EDA is the stage to flag and investigate, not to “optimize” the dataset.

3 A practical workflow 🔎➡️📈

Step	Goal	What to do	Typical output
1. Screen	Catch obvious issues	Range checks, missingness, duplicates, unit checks	A list of flagged rows
2. Investigate	Decide what’s wrong vs real	Compare against field notes/metadata; check plausibility; cross-check related variables	Classification + notes
3. Model	Fit and diagnose	Fit model; inspect residual patterns; check influence	Diagnostics and influence flags
4. Sensitivity	Test robustness	Refit with documented exclusions / influential points removed; compare estimates	“Do conclusions change?”
5. Report	Be transparent	Document rules; keep raw data; report primary + sensitivity results	Reproducible decisions

4 How to classify unusual observations 🧩

Three categories to keep straight

Confirmed errors 🧾
- wrong units (lbs/ac recorded as kg/ha), decimal shift, impossible values, duplicates, corrupted rows
Protocol deviations 🚜
- plot not harvested, mislabeled sample, equipment failure, known flooding/animal damage
Rare but plausible values 🌾
- extreme but possible outcomes due to real field variability

5 When is deletion justified? 🗂️

Deletion is justified when you can defend it with evidence

Reasonable reasons include:
- Impossible values (e.g., negative yield)
- Unit/entry mistakes confirmed by checks
- Duplicate records
- Confirmed protocol violations documented in metadata/field notes

Best practice
- Keep a raw dataset unchanged
- Create a cleaned dataset with explicit rules
- Record what changed in a data-cleaning log

6 When should you NOT delete? ⚠️

Avoid deleting points just because they look extreme

Do not remove observations because:

they are “far from the mean”
they reduce significance or worsen model fit
they are hard to explain
they might represent true field variability (common in agronomy)

If removing one or two points flips your conclusion, the key message is usually: > the inference is fragile (design/model/measurement may need improvement), not that the data should be “fixed.”

7 Outliers & Influence 🎯

An observation can be unusual without changing conclusions.
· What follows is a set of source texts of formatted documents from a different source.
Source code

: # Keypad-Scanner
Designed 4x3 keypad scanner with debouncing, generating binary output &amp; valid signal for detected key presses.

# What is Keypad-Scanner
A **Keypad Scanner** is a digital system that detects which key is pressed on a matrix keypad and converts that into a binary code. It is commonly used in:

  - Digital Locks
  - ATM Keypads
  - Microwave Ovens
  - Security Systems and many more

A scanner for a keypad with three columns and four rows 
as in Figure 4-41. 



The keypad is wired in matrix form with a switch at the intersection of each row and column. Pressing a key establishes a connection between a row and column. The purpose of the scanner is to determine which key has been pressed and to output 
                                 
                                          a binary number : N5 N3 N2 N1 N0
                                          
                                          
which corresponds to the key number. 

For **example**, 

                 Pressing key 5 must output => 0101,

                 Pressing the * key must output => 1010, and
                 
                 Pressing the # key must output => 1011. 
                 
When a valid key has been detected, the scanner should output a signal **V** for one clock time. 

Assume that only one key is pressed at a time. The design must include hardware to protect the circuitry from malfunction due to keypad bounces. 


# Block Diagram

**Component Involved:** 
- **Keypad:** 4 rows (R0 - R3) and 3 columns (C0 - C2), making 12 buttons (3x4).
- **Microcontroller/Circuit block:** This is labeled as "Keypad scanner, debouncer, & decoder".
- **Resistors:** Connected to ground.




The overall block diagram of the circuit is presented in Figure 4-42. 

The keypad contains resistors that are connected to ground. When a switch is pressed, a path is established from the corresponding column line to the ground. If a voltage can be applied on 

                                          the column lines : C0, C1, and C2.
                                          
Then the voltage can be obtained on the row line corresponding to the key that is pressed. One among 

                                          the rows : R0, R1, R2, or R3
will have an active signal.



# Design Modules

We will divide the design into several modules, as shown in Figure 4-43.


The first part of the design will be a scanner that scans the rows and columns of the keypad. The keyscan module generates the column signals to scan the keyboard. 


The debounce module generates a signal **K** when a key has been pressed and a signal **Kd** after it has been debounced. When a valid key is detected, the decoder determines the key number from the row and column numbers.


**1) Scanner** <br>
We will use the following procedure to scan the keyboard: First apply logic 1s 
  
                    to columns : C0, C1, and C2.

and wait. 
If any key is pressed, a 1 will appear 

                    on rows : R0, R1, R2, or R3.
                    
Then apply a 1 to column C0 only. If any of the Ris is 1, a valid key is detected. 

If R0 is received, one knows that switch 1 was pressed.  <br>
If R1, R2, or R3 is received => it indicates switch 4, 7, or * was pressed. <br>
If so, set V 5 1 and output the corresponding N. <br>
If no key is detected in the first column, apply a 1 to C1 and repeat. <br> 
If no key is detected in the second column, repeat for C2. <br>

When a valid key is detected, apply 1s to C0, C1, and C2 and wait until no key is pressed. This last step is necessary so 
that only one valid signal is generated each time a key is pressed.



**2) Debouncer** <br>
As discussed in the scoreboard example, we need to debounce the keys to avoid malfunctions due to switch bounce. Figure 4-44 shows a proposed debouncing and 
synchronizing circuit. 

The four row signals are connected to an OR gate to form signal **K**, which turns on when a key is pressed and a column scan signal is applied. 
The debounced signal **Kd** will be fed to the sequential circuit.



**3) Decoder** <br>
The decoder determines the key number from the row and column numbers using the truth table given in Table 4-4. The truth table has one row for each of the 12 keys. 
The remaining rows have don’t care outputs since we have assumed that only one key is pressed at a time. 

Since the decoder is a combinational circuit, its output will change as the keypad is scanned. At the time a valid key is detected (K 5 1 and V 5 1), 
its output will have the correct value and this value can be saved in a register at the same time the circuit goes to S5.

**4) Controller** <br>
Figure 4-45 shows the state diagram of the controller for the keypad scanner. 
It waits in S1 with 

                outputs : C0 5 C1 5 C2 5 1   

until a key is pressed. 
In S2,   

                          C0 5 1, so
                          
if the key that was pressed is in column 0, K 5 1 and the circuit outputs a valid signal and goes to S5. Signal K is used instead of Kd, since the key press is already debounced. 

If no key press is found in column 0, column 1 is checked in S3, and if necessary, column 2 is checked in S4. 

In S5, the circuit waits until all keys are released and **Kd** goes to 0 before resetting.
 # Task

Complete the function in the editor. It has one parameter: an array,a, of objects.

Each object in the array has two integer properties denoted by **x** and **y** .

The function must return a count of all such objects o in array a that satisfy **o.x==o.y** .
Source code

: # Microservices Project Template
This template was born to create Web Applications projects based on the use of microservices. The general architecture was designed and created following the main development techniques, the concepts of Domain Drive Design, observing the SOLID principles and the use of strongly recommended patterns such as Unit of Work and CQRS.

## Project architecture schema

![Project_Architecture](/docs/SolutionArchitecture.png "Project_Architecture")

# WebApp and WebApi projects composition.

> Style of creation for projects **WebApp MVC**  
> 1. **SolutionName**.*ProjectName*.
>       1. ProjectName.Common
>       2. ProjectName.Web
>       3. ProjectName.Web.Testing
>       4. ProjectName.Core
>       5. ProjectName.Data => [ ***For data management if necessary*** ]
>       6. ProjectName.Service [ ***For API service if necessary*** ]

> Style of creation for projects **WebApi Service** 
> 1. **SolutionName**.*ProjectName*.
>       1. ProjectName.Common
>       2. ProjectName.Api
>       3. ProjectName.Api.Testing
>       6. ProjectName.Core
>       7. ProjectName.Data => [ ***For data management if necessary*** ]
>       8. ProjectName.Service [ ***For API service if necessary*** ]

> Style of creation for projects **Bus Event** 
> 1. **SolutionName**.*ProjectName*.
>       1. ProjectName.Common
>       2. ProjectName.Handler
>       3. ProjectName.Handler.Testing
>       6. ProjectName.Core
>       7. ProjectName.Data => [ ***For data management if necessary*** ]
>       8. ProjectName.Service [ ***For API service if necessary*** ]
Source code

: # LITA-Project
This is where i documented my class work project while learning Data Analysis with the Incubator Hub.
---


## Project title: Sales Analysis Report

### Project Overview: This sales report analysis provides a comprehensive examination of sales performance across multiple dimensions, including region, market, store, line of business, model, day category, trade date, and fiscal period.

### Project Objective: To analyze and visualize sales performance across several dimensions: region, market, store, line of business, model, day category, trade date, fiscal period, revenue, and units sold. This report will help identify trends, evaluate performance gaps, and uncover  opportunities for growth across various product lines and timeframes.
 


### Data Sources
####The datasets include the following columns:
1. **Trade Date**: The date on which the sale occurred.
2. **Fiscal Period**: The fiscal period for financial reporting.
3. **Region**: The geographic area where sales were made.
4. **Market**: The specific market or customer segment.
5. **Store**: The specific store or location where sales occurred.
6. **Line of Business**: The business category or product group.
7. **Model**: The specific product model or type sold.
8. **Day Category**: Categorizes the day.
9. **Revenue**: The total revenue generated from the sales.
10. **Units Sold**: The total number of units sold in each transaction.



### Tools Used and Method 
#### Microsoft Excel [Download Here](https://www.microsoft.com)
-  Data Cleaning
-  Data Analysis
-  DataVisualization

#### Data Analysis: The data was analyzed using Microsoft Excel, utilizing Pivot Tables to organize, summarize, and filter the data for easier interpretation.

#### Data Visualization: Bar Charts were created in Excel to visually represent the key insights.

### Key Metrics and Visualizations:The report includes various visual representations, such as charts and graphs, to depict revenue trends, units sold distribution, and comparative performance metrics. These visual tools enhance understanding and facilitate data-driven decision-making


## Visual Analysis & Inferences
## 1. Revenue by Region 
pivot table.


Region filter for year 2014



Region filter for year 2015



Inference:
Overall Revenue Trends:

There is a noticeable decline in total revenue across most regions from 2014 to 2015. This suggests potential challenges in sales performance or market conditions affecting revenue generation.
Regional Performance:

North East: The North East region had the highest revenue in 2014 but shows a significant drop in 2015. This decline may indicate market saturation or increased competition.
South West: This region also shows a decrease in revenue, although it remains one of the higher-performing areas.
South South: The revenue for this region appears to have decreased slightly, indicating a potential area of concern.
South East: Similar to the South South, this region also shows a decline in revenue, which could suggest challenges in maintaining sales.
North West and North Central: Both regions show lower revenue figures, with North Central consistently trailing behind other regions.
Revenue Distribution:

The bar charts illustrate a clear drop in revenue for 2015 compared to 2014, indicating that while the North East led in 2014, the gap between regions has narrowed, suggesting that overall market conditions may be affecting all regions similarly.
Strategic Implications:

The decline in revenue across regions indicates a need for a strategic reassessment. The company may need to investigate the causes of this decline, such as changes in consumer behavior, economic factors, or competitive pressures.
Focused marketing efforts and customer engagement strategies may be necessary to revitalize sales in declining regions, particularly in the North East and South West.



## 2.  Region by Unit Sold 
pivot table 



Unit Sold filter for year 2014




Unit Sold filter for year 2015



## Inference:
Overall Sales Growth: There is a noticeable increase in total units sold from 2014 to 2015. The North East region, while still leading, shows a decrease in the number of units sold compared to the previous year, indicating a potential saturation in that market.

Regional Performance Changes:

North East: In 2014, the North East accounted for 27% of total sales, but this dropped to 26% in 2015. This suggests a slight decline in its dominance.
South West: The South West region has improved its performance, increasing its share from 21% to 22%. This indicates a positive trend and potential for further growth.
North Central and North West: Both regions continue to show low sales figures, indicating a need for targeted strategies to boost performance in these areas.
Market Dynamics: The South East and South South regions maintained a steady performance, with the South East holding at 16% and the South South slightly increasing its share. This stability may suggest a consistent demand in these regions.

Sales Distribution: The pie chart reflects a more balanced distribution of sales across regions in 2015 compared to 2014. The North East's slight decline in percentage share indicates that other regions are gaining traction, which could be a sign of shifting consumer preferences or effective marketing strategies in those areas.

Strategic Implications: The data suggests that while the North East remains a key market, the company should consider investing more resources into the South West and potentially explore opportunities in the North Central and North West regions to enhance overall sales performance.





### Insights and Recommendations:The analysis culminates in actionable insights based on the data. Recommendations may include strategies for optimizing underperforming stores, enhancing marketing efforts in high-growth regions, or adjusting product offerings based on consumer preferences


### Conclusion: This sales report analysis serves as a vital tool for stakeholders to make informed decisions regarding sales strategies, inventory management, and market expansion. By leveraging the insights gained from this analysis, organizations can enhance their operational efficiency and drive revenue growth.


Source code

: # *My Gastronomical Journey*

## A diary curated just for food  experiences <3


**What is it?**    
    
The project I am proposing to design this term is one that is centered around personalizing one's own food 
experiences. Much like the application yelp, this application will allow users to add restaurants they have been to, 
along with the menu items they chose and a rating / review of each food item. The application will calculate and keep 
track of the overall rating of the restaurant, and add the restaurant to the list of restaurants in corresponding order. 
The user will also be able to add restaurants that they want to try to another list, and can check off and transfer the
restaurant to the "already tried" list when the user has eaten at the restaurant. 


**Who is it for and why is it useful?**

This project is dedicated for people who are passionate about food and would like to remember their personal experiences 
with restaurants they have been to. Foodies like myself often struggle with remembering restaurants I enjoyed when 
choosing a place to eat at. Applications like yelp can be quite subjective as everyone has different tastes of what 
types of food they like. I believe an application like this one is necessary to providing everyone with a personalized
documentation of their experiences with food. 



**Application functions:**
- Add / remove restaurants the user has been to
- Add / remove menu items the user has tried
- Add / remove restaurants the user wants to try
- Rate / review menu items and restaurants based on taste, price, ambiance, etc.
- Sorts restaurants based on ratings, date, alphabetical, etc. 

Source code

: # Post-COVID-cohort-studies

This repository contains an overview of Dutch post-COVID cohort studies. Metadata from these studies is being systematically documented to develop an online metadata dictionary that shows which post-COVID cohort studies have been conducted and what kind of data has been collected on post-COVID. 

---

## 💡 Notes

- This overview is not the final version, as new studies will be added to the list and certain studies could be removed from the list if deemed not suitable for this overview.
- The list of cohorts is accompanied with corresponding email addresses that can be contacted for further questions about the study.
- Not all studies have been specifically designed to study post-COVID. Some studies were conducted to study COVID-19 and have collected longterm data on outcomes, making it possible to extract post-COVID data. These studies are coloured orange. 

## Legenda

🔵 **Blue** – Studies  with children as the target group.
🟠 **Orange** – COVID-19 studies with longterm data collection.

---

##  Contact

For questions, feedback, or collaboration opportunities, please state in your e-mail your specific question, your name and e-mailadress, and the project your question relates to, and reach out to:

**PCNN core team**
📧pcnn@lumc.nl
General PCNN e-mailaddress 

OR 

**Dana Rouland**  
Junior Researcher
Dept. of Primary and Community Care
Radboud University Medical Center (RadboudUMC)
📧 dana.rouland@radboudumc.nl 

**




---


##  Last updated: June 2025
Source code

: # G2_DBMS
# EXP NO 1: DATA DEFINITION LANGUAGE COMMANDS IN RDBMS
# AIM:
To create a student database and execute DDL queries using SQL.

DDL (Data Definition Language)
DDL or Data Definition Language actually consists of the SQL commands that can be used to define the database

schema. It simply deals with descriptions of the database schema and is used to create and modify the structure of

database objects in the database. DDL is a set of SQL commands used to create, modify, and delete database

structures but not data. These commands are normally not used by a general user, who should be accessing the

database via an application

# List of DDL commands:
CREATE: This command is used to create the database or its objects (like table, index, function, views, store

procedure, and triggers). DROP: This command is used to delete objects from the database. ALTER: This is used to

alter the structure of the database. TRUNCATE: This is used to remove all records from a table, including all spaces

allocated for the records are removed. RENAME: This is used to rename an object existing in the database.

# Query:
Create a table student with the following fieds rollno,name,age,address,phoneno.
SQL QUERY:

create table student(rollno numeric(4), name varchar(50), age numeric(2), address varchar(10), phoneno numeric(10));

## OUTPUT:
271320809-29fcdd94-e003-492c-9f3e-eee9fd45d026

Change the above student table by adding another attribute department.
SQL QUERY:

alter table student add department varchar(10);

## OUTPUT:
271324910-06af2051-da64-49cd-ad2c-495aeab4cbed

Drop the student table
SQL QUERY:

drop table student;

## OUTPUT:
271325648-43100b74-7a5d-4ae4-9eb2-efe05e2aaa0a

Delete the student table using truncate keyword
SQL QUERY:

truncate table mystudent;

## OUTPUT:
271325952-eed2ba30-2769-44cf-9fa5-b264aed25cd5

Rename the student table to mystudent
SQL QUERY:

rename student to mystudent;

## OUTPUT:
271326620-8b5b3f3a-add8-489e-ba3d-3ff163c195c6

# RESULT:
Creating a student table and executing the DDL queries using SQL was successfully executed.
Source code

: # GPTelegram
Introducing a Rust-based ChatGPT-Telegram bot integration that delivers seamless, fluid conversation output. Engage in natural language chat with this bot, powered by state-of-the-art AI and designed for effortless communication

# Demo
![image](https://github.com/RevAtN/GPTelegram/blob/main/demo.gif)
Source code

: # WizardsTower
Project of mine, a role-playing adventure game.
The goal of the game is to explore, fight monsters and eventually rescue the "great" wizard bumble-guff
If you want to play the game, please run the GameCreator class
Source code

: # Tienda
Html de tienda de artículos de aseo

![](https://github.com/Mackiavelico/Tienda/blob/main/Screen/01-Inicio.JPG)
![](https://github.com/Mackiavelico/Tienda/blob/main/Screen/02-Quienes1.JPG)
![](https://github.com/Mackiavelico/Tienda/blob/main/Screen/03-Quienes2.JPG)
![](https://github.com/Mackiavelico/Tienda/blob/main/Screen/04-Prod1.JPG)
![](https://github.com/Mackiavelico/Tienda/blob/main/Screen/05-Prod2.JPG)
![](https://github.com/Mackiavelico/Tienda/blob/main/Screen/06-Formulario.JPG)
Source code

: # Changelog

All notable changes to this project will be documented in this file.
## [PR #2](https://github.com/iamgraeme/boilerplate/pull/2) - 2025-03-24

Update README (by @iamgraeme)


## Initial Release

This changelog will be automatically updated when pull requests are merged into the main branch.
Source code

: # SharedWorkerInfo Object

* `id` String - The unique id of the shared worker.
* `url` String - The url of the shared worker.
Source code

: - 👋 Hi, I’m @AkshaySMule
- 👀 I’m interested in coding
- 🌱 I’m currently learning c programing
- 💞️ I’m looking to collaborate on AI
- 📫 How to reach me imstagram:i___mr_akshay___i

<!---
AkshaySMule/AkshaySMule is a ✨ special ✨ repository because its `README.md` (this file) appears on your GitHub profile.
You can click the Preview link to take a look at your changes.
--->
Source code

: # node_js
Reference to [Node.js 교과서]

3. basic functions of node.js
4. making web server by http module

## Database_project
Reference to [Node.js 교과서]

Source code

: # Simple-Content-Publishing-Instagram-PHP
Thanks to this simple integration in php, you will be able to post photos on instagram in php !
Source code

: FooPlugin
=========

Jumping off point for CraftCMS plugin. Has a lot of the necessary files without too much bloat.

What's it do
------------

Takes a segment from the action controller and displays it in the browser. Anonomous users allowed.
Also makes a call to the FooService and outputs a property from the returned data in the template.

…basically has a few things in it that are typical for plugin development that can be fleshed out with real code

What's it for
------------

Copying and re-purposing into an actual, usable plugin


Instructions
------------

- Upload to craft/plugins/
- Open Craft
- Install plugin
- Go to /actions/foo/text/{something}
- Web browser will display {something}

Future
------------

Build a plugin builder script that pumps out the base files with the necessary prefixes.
What often matters more is whether it is influential or not.

Key ideas

Large residual: unusual Y given X
High leverage: unusual X (predictor pattern)
Influence: strongly changes fitted coefficients/predictions

On this section, we explore tools to identify these cases.

7.1 Studentized residuals 📏

Outliers in Y given X

A residual is $e_i = y_i - \hat{y}_i$. To compare residuals across observations, we standardize them.

Studentized residuals account for differences in residual variability and leverage. In practice, the most common diagnostic in R is the externally studentized residual:

rstudent(fit) returns the studentized residual for each observation (computed leaving that observation out of the residual SD estimate).

Interpretation

Large absolute studentized residuals indicate observations whose Y value is unusually far from the model expectation, given their X values.

Rules of thumb (for flagging, not automatic deletion)

$|r_i| > 2$: potentially unusual
$|r_i| > 3$: strongly unusual (worth investigating)

With large datasets, some points will exceed these cutoffs by chance, so treat them as screens.

7.2 Cook’s distance 🍳

Cook’s distance measures how much the fitted model would change if observation (i) were removed to fit the model. It combines:

how unusual the point is in Y (residual size) and
how unusual the point is in X (leverage)

In R: - cooks.distance(fit) computes Cook’s distance for each observation.

Interpretation

A large Cook’s distance means: > “This observation can have a strong impact on the fitted coefficients and the conclusions.”

Rules of thumb (for flagging)

Common cutoffs used for screening include:

$D_i > \frac{4}{n}$ (simple and widely used)
$D_i > 1$ (often considered very influential, especially in smaller datasets)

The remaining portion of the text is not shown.